Desert Mike works on his assemblage works slowly; each and every tiny piece that he touches has a specfic place where it is supposed to go. He tells me that things don’t always fit together the way he thinks they will; in his head a pea-sized turquoise pyramid might fit nicely into an old gear of a watch, but when he does it, something doesn’t feel right. So he spends a lot of time sitting with a specific placement of components, looking and feeling and moving things around. He is particularly excited about 4 new pairs of surgeons forceps he recently purchased in Quartzite, for only 10 dollars (!). He thinks they are worth at least $25 a piece!
Mike first came to the desert with his family in 1956 to a small homesteaders cabin in 29 Palms that his father bought for “dirt cheap.” Back then there was NOTHING here, he says, it truly was the wild west. The family’s cabin was on Dump Road, and the first cast off objects that young Mike was drawn to were a bunch of wooden national monument signs, with the words carved out with a router in a beautiful old fashioned typeface. He saved the lot of them and one still hangs on the building next to his house. His family continued to go out to the cabin for all of his young life, and Mike felt drawn to the openness and outsider feel of the desert land.
We speak about the mystical and the mythical, the interface between the humble and the divine, and Mikes understanding of some greater, other-dimensional being that designed all of the parts of this world. There are other beings vibrating at distinct frequencies that we cannot see or hear, on planes close to but separate from the reality we experience, and we all have the right to our beliefs about the world. “Reality is like a horserace,” he says, “everyone is betting on their horse.” He brings out a piece built on a discarded motherboard, that feels like an extension of our conversation about reality. Glued onto the circuits and silicon are objects from nature; a fossilized snail shell, a fragment of peridot, a circle of turquoise. I remark that it is difficult to tell which parts were added, and he smiles, “good.”
Mike went to school for furniture making, and started a woodworkers cooperative in Long Beach in the early 80s. He made fine furniture, with smooth, varnished wood for years for a living, and when he moved out here in 1987, he craved a return to natural unfinished wood, and the textures of different types of trees. Now he carves his pieces with enhanced textures, taking wood grain to a new dimension. Some of his furniture has crystals embedded in in, which lights up with the technology of LED lights! “I think I am a moth,” he said as he explained to me that he had always been attracted to light.
This is a Ritual Cabinet, a cabinet for individuals rituals, like “taking vitamins or burning insence.”
Katie Bachler was our first HDTS Scout, and was in residence from 2012-2013.
The HDTS Scout Residency is dedicated to learning more about the people and places that make up our diverse and ever evolving community.
During Katie’s residency, visitors were invited to drop into the HDTS HQ, the Scout’s home base, to meet Katie, who could be found making maps, hosting conversations, and baking bread – in between her off-site adventures around town and out in the field.

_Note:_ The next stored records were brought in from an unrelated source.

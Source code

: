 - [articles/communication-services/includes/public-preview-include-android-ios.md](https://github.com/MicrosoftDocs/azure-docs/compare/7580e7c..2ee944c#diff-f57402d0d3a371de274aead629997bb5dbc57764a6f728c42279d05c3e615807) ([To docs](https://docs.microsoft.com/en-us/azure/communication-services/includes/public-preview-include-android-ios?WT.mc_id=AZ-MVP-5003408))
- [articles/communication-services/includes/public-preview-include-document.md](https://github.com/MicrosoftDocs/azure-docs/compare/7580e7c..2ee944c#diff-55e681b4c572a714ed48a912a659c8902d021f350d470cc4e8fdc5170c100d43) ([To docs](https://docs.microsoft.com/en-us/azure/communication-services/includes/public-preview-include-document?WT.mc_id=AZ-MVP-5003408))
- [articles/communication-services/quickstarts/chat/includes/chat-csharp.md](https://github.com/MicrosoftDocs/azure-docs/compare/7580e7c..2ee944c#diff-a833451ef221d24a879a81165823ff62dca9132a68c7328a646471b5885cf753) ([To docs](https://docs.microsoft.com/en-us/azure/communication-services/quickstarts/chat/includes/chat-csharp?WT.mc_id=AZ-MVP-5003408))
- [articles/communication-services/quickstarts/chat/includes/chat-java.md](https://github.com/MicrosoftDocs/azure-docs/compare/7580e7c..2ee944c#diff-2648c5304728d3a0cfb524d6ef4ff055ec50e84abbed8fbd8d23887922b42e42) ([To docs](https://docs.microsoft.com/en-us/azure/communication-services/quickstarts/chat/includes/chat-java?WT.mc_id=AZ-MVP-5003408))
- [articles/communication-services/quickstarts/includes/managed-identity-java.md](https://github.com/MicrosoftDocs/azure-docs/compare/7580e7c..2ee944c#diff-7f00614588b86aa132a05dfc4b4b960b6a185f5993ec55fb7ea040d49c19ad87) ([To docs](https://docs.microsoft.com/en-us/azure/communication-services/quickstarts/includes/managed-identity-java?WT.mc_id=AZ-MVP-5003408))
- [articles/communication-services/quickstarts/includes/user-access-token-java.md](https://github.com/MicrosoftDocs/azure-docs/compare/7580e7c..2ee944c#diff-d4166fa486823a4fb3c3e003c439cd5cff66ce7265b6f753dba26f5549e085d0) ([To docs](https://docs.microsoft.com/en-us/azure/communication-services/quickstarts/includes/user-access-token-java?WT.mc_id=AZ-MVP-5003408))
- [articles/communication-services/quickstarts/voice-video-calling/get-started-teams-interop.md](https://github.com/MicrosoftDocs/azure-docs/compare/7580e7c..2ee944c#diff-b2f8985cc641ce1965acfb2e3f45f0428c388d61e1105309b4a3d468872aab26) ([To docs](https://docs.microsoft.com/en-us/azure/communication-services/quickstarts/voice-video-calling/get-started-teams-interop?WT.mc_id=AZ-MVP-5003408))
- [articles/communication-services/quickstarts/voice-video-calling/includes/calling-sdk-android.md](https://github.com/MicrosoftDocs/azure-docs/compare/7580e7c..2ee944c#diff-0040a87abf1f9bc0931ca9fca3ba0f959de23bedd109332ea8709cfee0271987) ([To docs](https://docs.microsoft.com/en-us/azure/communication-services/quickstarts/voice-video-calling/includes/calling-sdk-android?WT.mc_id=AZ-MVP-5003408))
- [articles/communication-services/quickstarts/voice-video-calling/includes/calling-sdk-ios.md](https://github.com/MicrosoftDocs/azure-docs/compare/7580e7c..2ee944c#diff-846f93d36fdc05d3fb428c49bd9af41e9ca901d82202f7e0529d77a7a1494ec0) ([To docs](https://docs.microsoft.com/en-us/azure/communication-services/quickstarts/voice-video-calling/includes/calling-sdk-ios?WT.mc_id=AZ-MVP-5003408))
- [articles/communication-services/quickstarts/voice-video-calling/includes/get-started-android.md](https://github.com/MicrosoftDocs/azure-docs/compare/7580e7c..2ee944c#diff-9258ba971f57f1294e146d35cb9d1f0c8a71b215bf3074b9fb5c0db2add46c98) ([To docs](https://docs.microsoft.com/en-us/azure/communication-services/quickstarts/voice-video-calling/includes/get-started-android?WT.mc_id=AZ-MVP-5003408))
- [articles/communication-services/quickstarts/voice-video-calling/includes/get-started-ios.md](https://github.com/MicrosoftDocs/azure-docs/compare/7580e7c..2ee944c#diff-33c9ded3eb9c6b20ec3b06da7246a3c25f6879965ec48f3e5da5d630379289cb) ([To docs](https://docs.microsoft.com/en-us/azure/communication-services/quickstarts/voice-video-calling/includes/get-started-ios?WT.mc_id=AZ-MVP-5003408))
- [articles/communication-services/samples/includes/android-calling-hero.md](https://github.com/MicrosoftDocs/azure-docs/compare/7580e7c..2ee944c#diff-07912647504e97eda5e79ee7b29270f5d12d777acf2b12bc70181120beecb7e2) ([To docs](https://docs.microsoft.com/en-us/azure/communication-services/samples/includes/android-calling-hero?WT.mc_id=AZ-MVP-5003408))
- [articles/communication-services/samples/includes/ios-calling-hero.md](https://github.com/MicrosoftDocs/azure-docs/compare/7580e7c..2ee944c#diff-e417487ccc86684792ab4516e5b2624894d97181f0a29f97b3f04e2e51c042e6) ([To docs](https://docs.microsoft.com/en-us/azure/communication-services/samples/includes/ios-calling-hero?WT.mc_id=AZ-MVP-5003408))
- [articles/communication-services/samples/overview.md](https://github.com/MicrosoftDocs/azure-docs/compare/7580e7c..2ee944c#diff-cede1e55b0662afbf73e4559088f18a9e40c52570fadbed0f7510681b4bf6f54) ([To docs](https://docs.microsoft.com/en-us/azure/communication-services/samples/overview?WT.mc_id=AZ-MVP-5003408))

Katie had a lot in store during her time here, including:
- a series of talks featuring local experts
- joining together to create a web of knowledge
- a research library and archive documenting the many spaces, places, plants, and people that make up this special region
- casual conversations with drop in visitors over tea
- site visits and field trips around town
Katie engaged the community by instigating map-making and rag-rug braiding workshops, the Scout’s Book Club, Art in the Environment classes for desert kids, casual conversations, site visits and field trips—all shared in her Scout’s blog, which serves as the foundation for her book.